Developer Guide

FPGA Optimization Guide for Intel® oneAPI Toolkits

ID 767853
Date 3/31/2023
Public

A newer version of this document is available. Customers should click here to go to the newest version.

Document Table of Contents

Conversion Rules for ap_float

You can convert between different sizes of ap_float data types through assignment or by using the convert_to() function. For example,

using namespace ihc; 
ap_float<8, 32> myFloat = ...; 
ap_float<3, 18> myFloat2 = myFloat; // use rounding rules defined by ap_float type 

// use rounding rules defined in convert_to() function call
ap_float <3, 18> myFloat3 = myFloat.convert_to<3, 18, ihc::fp_config::FP_Round::RZERO>();

To convert between native types (for example, float, double) and ap_float data types, assign to or from the types. Type conversion in an assignment occurs according to the rules mentioned in Table 1.

For two ap_float variables in a binary operation, the ap_float variable with the larger exponent bit-width is considered to be the larger variable. If two variables have the same exponent bit width, the variable with the larger mantissa bit-width is considered to be the larger variable. The operands are then unified to the larger type before the binary operation occurs.

Native floating-point data types and ap_float data types are converted to ap_float data types according to the rules in Table 1.

The Intel® oneAPI DPC++/C++ Compiler also provides some operations that leave the precision of input types untouched and provide control over the output precision. For more details, refer to Operations with Explicit Precision Controls.

Default Conversion Rules for ap_float Variables
Data Type From ap_float To Data Type From Data Type To ap_float
ap_float with higher representable range

Keep exponent equivalent.

The mantissa is rounded according to the rounding mode of the target ap_float (with the higher representable range).

+-Inf if the source of the conversion is out of the representable range. Otherwise, keep exponent equivalent.

The mantissa is rounded according to the rounding mode of the target ap_float (with the smaller representable range).

float Convert original ap_float to ap_float<8, 23> with the previous ap_float rule, and then bit cast to float. Bit-cast float to ap_float<8, 23>, and then convert to target ap_float precision using the ap_float to ap_float rules described previously.
double Convert original ap_float to ap_float<11, 52> with earlier ap_float rule, and then bit cast to double.

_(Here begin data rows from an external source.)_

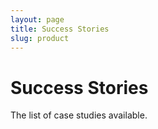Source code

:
 ```yaml
---
layout: page
title: Success Stories
slug: product
---
```


# Success Stories

The list of case studies available.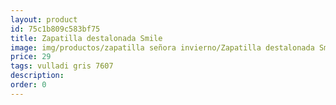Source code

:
 ```yaml
---
layout: product
id: 75c1b809c583bf75
title: Zapatilla destalonada Smile
image: img/productos/zapatilla señora invierno/Zapatilla destalonada Smile=29=vulladi gris 7607.webp
price: 29
tags: vulladi gris 7607
description: 
order: 0
---
```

Bit-cast double to ap_float<11, 52>, and then convert to the target ap_float precision using the ap_float to ap_float rules described earlier.
long double

(emulation only)

(Linux only)

Convert the original ap_float to ap_float<15, 63> with the earlier ap_float rule, and then insert a 1-bit 1 to the MSB of fraction bits to get an approximate equivalent of 80-bit representation of a long double. Drop the explicit one fraction bit to convert long double to 79-bit ap_float<15, 63>.
C++ native integer types

Truncate towards zero. Converting from ap_float that is larger than the range of integer type is an undefined behavior.

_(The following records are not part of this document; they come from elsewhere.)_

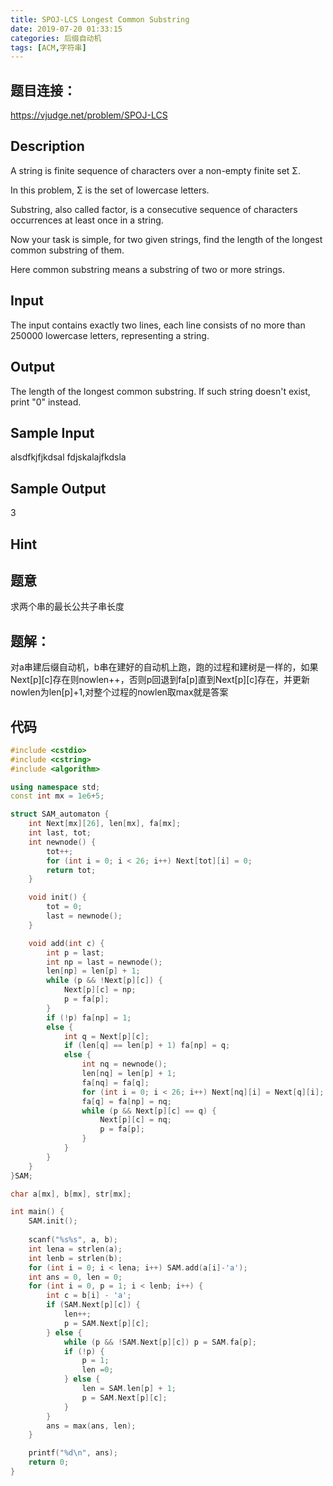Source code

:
 ```yaml
---
title: SPOJ-LCS Longest Common Substring
date: 2019-07-20 01:33:15
categories: 后缀自动机
tags: [ACM,字符串]
---
```


## 题目连接：
https://vjudge.net/problem/SPOJ-LCS

## Description

A string is finite sequence of characters over a non-empty finite set Σ.

In this problem, Σ is the set of lowercase letters.

Substring, also called factor, is a consecutive sequence of characters occurrences at least once in a string.

Now your task is simple, for two given strings, find the length of the longest common substring of them.

Here common substring means a substring of two or more strings.

## Input
The input contains exactly two lines, each line consists of no more than 250000 lowercase letters, representing a string.
 
## Output
The length of the longest common substring. If such string doesn't exist, print "0" instead.
## Sample Input
alsdfkjfjkdsal
fdjskalajfkdsla



## Sample Output
3



## Hint

## 题意

求两个串的最长公共子串长度

## 题解：
对a串建后缀自动机，b串在建好的自动机上跑，跑的过程和建树是一样的，如果Next[p][c]存在则nowlen++，否则p回退到fa[p]直到Next[p][c]存在，并更新nowlen为len[p]+1,对整个过程的nowlen取max就是答案
## 代码
```cpp
#include <cstdio>
#include <cstring>
#include <algorithm>

using namespace std;
const int mx = 1e6+5;

struct SAM_automaton {
    int Next[mx][26], len[mx], fa[mx];
    int last, tot;
    int newnode() {
        tot++;
        for (int i = 0; i < 26; i++) Next[tot][i] = 0;
        return tot;
    }

    void init() {
        tot = 0;
        last = newnode();
    }

    void add(int c) {
        int p = last;
        int np = last = newnode();
        len[np] = len[p] + 1;
        while (p && !Next[p][c]) {
            Next[p][c] = np;
            p = fa[p];
        }
        if (!p) fa[np] = 1;
        else {
            int q = Next[p][c];
            if (len[q] == len[p] + 1) fa[np] = q;
            else {
                int nq = newnode();
                len[nq] = len[p] + 1;
                fa[nq] = fa[q];
                for (int i = 0; i < 26; i++) Next[nq][i] = Next[q][i];
                fa[q] = fa[np] = nq;
                while (p && Next[p][c] == q) {
                    Next[p][c] = nq;
                    p = fa[p];
                }
            }
        }
    }
}SAM;

char a[mx], b[mx], str[mx];

int main() {
    SAM.init();
    
    scanf("%s%s", a, b);
    int lena = strlen(a);
    int lenb = strlen(b);
    for (int i = 0; i < lena; i++) SAM.add(a[i]-'a');
    int ans = 0, len = 0;
    for (int i = 0, p = 1; i < lenb; i++) {
        int c = b[i] - 'a';
        if (SAM.Next[p][c]) {
            len++;
            p = SAM.Next[p][c];
        } else {
            while (p && !SAM.Next[p][c]) p = SAM.fa[p];
            if (!p) {
                p = 1;
                len =0;
            } else {
                len = SAM.len[p] + 1;
                p = SAM.Next[p][c];
            }
        }
        ans = max(ans, len);
    }

    printf("%d\n", ans);    
    return 0;
}
```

Round to the nearest, tie breaks to even. If the integer value is too large, the ap_float value saturates to plus infinity.

NOTE:

You must avoid assigning the result of the convert_to function to another ap_float variable. This is because if the left-hand side of the assignment has a different exponent or mantissa widths than the ones specified in the convert_to function on the right-hand side, another conversion can occur.